E quindi, rinunciando per un caso o per un azzardo a tutto questo, o al nulla di tutto questo, perderei quella tensione vitale adeguata delle mie emozioni e dei miei sentimenti, ma anche la possibilità di investigarli, attraverso il giogo e il gioco dei segni, nel loro mistero e nella loro insondabile profondità. La scrittura, nel mio caso, la sento qualcosa di  religioso, di molto vicino a un percorso interiore, senza spazi di azione predefiniti, ma solo con un ardore e un chiaro intento di raccogliermi  nel rituale sobrio e inutile del gesto. Anche nella sua improbabile efficacia, quel gesto in quel momento è il mio lineamento più puro, il mio valore, a volte la mia idea o la mia ferita di Dio: l'amore per la parola, per il suo infinito insondabile, per tutto quello che tace di me parlando e che dice di me tacendo. Per la pace e il dolore del suo mistero e per il grande senso di libertà che la scoperta di un linguaggio può apportare in un'esistenza e nel suo significato sotteso, forse mai pronunciato prima. Un vivere orfano di questi impulsi, che questo strumento così complesso potrebbe ancora offrirmi, sarebbe come vivere assenti della giustà intimità di vita che sento di comunicare agli altri.  Anche a una sola persona, o anche a me stesso. Andrebbe bene lo stesso, così.

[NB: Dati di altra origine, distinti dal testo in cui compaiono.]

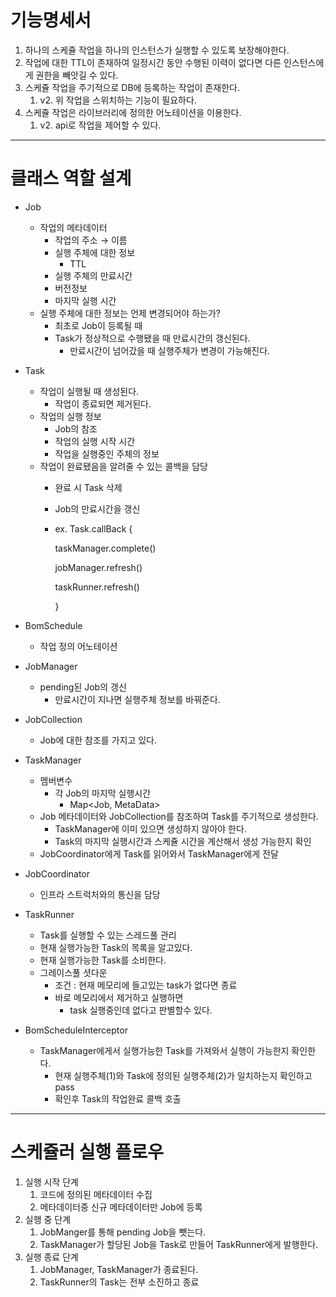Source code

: # 기능명세서

1. 하나의 스케쥴 작업을 하나의 인스턴스가 실행할 수 있도록 보장해야한다.
2. 작업에 대한 TTL이 존재하여 일정시간 동안 수행된 이력이 없다면 다른 인스턴스에게 권한을 빼앗길 수 있다.
3. 스케쥴 작업을 주기적으로 DB에 등록하는 작업이 존재한다.
   1. v2. 위 작업을 스위치하는 기능이 필요하다.
4. 스케쥴 작업은 라이브러리에 정의한 어노테이션을 이용한다.
   1. v2. api로 작업을 제어할 수 있다.


---

# 클래스 역할 설계

- Job
   - 작업의 메타데이터
      - 작업의 주소 → 이름
      - 실행 주체에 대한 정보
         - TTL
      - 실행 주체의 만료시간
      - 버전정보
      - 마지막 실행 시간
   - 실행 주체에 대한 정보는 언제 변경되어야 하는가?
      - 최초로 Job이 등록될 때
      - Task가 정상적으로 수행됐을 때 만료시간의 갱신된다.
         - 만료시간이 넘어갔을 때 실행주체가 변경이 가능해진다.
- Task
   - 작업이 실행될 때 생성된다.
      - 작업이 종료되면 제거된다.
   - 작업의 실행 정보
      - Job의 참조
      - 작업의 실행 시작 시간
      - 작업을 실행중인 주체의 정보
   - 작업이 완료됐음을 알려줄 수 있는 콜백을 담당
      - 완료 시 Task 삭제
      - Job의 만료시간을 갱신
      - ex. Task.callBack {

        taskManager.complete()

        jobManager.refresh()

        taskRunner.refresh()


        }

- BomSchedule
   - 작업 정의 어노테이션
- JobManager
   - pending된 Job의 갱신
      - 만료시간이 지나면 실행주체 정보를 바꿔준다.
- JobCollection
   - Job에 대한 참조를 가지고 있다.
- TaskManager
   - 멤버변수
      - 각 Job의 마지막 실행시간
         - Map<Job, MetaData>
   - Job 메타데이터와 JobCollection를 참조하여 Task를 주기적으로 생성한다.
      - TaskManager에 이미 있으면 생성하지 않아야 한다.
      - Task의 마지막 실행시간과 스케쥴 시간을 계산해서 생성 가능한지 확인
   - JobCoordinator에게 Task를 읽어와서 TaskManager에게 전달
- JobCoordinator
   - 인프라 스트럭처와의 통신을 담당
- TaskRunner
   - Task를 실행할 수 있는 스레드풀 관리
   - 현재 실행가능한 Task의 목록을 알고있다.
   - 현재 실행가능한 Task를 소비한다.
   - 그레이스풀 셧다운
      - 조건 : 현재 메모리에 들고있는 task가 없다면 종료
      - 바로 메모리에서 제거하고 실행하면
         - task 실행중인데 없다고 판별할수 있다.
- BomScheduleInterceptor
   - TaskManager에게서 실행가능한 Task를 가져와서 실행이 가능한지 확인한다.
      - 현재 실행주체(1)와 Task에 정의된 실행주체(2)가 일치하는지 확인하고 pass
      - 확인후 Task의 작업완료 콜백 호출


---

# 스케쥴러 실행 플로우

1. 실행 시작 단계
   1. 코드에 정의된 메타데이터 수집
   2. 메타데이터중 신규 메타데이터만 Job에 등록
2. 실행 중 단계
   1. JobManger를 통해 pending Job을 뺏는다.
   2. TaskManager가 할당된 Job을 Task로 만들어 TaskRunner에게 발행한다.
3. 실행 종료 단계
   1. JobManager, TaskManager가 종료된다.
   2. TaskRunner의 Task는 전부 소진하고 종료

Nella mia vita la scrittura fa parte di uno di questi elementi portanti e fondamentali della mia intimità, che assicurano tenuta e tensione alla mia accordatura, alla mia prospettiva armonica di sguardo, al mio tactusQuesta complessa combinazione di tensione vitale, emozioni, sentimenti, ideali e religione,  è qualcosa di molto problematico con cui convivere e fare i conti – come scrivevo prima – un insieme armonico composto di più orbite tonali, che in qualche modo va accudito. Nel modo che io ritenga giusto e sensato per farlo. È in fondo una sorta di responsabilità, ma anche di rispetto per qualcosa che vibra e che non va spento.
Chiudo qui il primo punto di questa mia introduzione, quello che avvertivo necessario, prima di riflettere su cosa significa oggi, nel 2016 per me pubblicare, in tutte le sue possibili forme, tenendo conto di questi presupposti che mi riguardano e mi attraversano personalmente. Imprescindibili da ogni sviluppo.
Questa prima parte si esaurisce qui.